La ragione per cui l’America, nel Complotto, è dalla parte dei cattivi è che, nella storia immaginata da Roth, alle elezioni del 1940 Roosevelt perde contro Charles Lindbergh, aviatore famoso per aver attraversato per primo da solo l’Atlantico, e che davvero aveva simpatie naziste. Quando uscì, era il primo romanzo di Roth dopo l’11 settembre, e a tutti sembrò allegoria di quel complotto lì. Adesso, sembra parlare di Trump. «Roth era adamantino nel dire che non era una metafora di Bush, ma a me è sempre parso poco credibile che una mente politica come la sua scrivesse qualcosa d’impermeabile all’attualità. Girando la serie ci dicevamo: penseranno che abbiamo inventato che America First, lo slogan di Trump, fosse stato quello di Lindbergh. Roth (morto nel 2018, a progetto già avviato, è nei titoli di testa come coproduttore esecutivo, ndr) aveva detto a David Simon di non andarci troppo pesante coi parallelismi, perché Lindbergh era pur sempre un eroe americano, Trump... no».

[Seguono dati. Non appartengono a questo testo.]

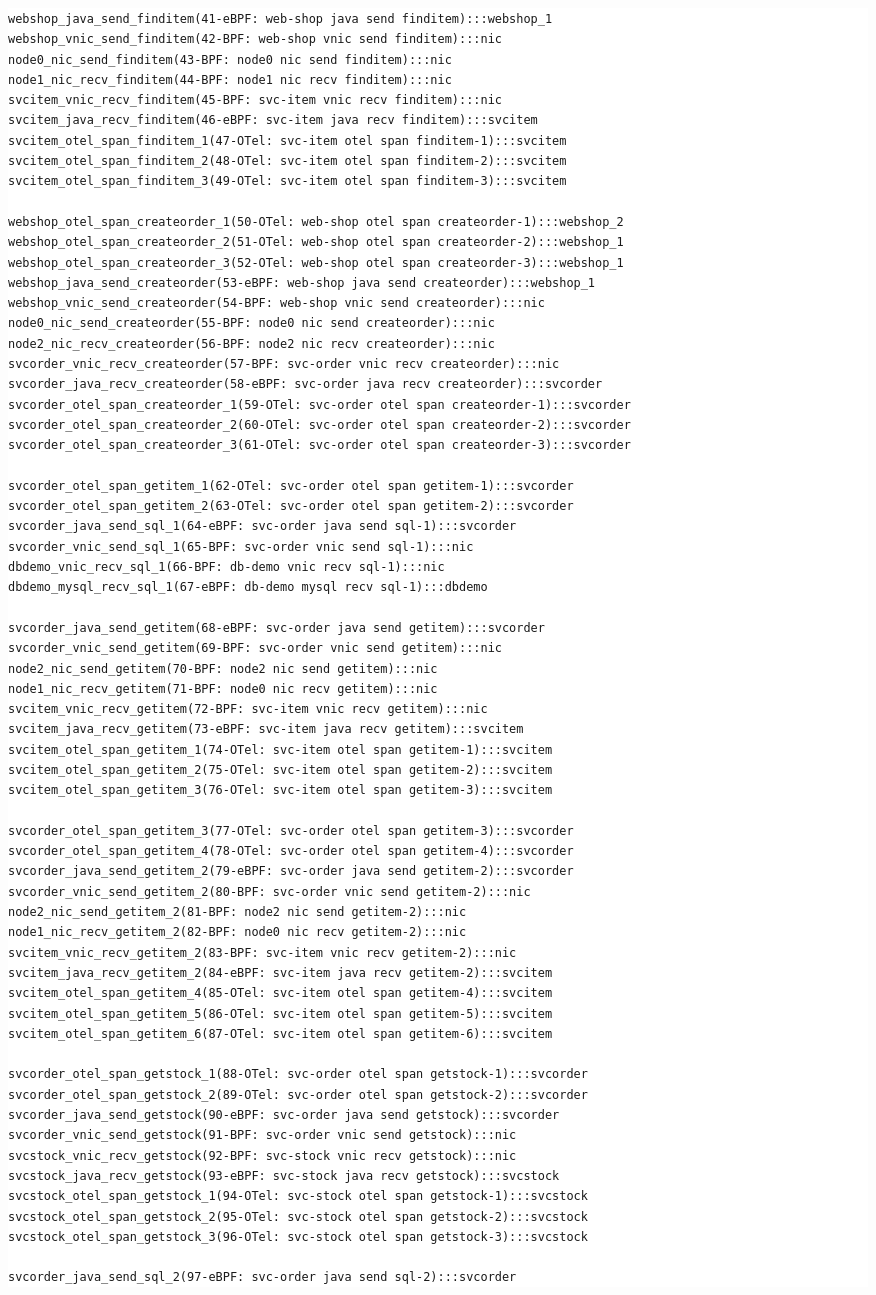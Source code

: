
 ```mermaid
webshop_java_send_finditem(41-eBPF: web-shop java send finditem):::webshop_1
webshop_vnic_send_finditem(42-BPF: web-shop vnic send finditem):::nic
node0_nic_send_finditem(43-BPF: node0 nic send finditem):::nic
node1_nic_recv_finditem(44-BPF: node1 nic recv finditem):::nic
svcitem_vnic_recv_finditem(45-BPF: svc-item vnic recv finditem):::nic
svcitem_java_recv_finditem(46-eBPF: svc-item java recv finditem):::svcitem
svcitem_otel_span_finditem_1(47-OTel: svc-item otel span finditem-1):::svcitem
svcitem_otel_span_finditem_2(48-OTel: svc-item otel span finditem-2):::svcitem
svcitem_otel_span_finditem_3(49-OTel: svc-item otel span finditem-3):::svcitem

webshop_otel_span_createorder_1(50-OTel: web-shop otel span createorder-1):::webshop_2
webshop_otel_span_createorder_2(51-OTel: web-shop otel span createorder-2):::webshop_1
webshop_otel_span_createorder_3(52-OTel: web-shop otel span createorder-3):::webshop_1
webshop_java_send_createorder(53-eBPF: web-shop java send createorder):::webshop_1
webshop_vnic_send_createorder(54-BPF: web-shop vnic send createorder):::nic
node0_nic_send_createorder(55-BPF: node0 nic send createorder):::nic
node2_nic_recv_createorder(56-BPF: node2 nic recv createorder):::nic
svcorder_vnic_recv_createorder(57-BPF: svc-order vnic recv createorder):::nic
svcorder_java_recv_createorder(58-eBPF: svc-order java recv createorder):::svcorder
svcorder_otel_span_createorder_1(59-OTel: svc-order otel span createorder-1):::svcorder
svcorder_otel_span_createorder_2(60-OTel: svc-order otel span createorder-2):::svcorder
svcorder_otel_span_createorder_3(61-OTel: svc-order otel span createorder-3):::svcorder

svcorder_otel_span_getitem_1(62-OTel: svc-order otel span getitem-1):::svcorder
svcorder_otel_span_getitem_2(63-OTel: svc-order otel span getitem-2):::svcorder
svcorder_java_send_sql_1(64-eBPF: svc-order java send sql-1):::svcorder
svcorder_vnic_send_sql_1(65-BPF: svc-order vnic send sql-1):::nic
dbdemo_vnic_recv_sql_1(66-BPF: db-demo vnic recv sql-1):::nic
dbdemo_mysql_recv_sql_1(67-eBPF: db-demo mysql recv sql-1):::dbdemo

svcorder_java_send_getitem(68-eBPF: svc-order java send getitem):::svcorder
svcorder_vnic_send_getitem(69-BPF: svc-order vnic send getitem):::nic
node2_nic_send_getitem(70-BPF: node2 nic send getitem):::nic
node1_nic_recv_getitem(71-BPF: node0 nic recv getitem):::nic
svcitem_vnic_recv_getitem(72-BPF: svc-item vnic recv getitem):::nic
svcitem_java_recv_getitem(73-eBPF: svc-item java recv getitem):::svcitem
svcitem_otel_span_getitem_1(74-OTel: svc-item otel span getitem-1):::svcitem
svcitem_otel_span_getitem_2(75-OTel: svc-item otel span getitem-2):::svcitem
svcitem_otel_span_getitem_3(76-OTel: svc-item otel span getitem-3):::svcitem

svcorder_otel_span_getitem_3(77-OTel: svc-order otel span getitem-3):::svcorder
svcorder_otel_span_getitem_4(78-OTel: svc-order otel span getitem-4):::svcorder
svcorder_java_send_getitem_2(79-eBPF: svc-order java send getitem-2):::svcorder
svcorder_vnic_send_getitem_2(80-BPF: svc-order vnic send getitem-2):::nic
node2_nic_send_getitem_2(81-BPF: node2 nic send getitem-2):::nic
node1_nic_recv_getitem_2(82-BPF: node0 nic recv getitem-2):::nic
svcitem_vnic_recv_getitem_2(83-BPF: svc-item vnic recv getitem-2):::nic
svcitem_java_recv_getitem_2(84-eBPF: svc-item java recv getitem-2):::svcitem
svcitem_otel_span_getitem_4(85-OTel: svc-item otel span getitem-4):::svcitem
svcitem_otel_span_getitem_5(86-OTel: svc-item otel span getitem-5):::svcitem
svcitem_otel_span_getitem_6(87-OTel: svc-item otel span getitem-6):::svcitem

svcorder_otel_span_getstock_1(88-OTel: svc-order otel span getstock-1):::svcorder
svcorder_otel_span_getstock_2(89-OTel: svc-order otel span getstock-2):::svcorder
svcorder_java_send_getstock(90-eBPF: svc-order java send getstock):::svcorder
svcorder_vnic_send_getstock(91-BPF: svc-order vnic send getstock):::nic
svcstock_vnic_recv_getstock(92-BPF: svc-stock vnic recv getstock):::nic
svcstock_java_recv_getstock(93-eBPF: svc-stock java recv getstock):::svcstock
svcstock_otel_span_getstock_1(94-OTel: svc-stock otel span getstock-1):::svcstock
svcstock_otel_span_getstock_2(95-OTel: svc-stock otel span getstock-2):::svcstock
svcstock_otel_span_getstock_3(96-OTel: svc-stock otel span getstock-3):::svcstock

svcorder_java_send_sql_2(97-eBPF: svc-order java send sql-2):::svcorder
```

C’è stata una polemica per Al Pacino, non ebreo, che interpreta l’ebreo nella serie Hunters. Ormai viviamo in un mondo che pretende identità tra arte e vita, e lei non è ebrea. «Imporre dei limiti all’arte mi sembra didattico e sbagliato, dire a chi è permesso fare cosa è un passo in una direzione pericolosa, considerato ciò che la storia ci dice di quel che succede quando agli artisti viene detto cosa possono o non possono fare. Poi Al Pacino è il più grande attore vivente, può fare quel che vuole, ma se si tingesse la faccia di nero per fare un afroamericano diremmo che non va bene: il confine è scivoloso. Che non sono ebrea è la prima cosa che ho obiettato a David quando mi ha offerto il ruolo». I social le hanno risparmiato lo scandalo. «Sono una persona che sceglie molto accuratamente le parole, e mi fa ammattire quando mi citano cambiando qualcosa, o fuori contesto» - che è un po’ il mestiere dei social. Sui quali aggiunge: «Il problema con Internet, credo, è che è una sostanza, mi passi la parola, che non è regolamentata e di cui nessuno conosce davvero gli effetti». Le dico che non mi sembra troppo dipendente, sul suo Instagram neanche ci sono promozioni di alberghi o vestiti, come su quelli delle altre attrici. «Nessuno mi ha offerto niente, sarei felice di farci qualche soldo, lo scriva».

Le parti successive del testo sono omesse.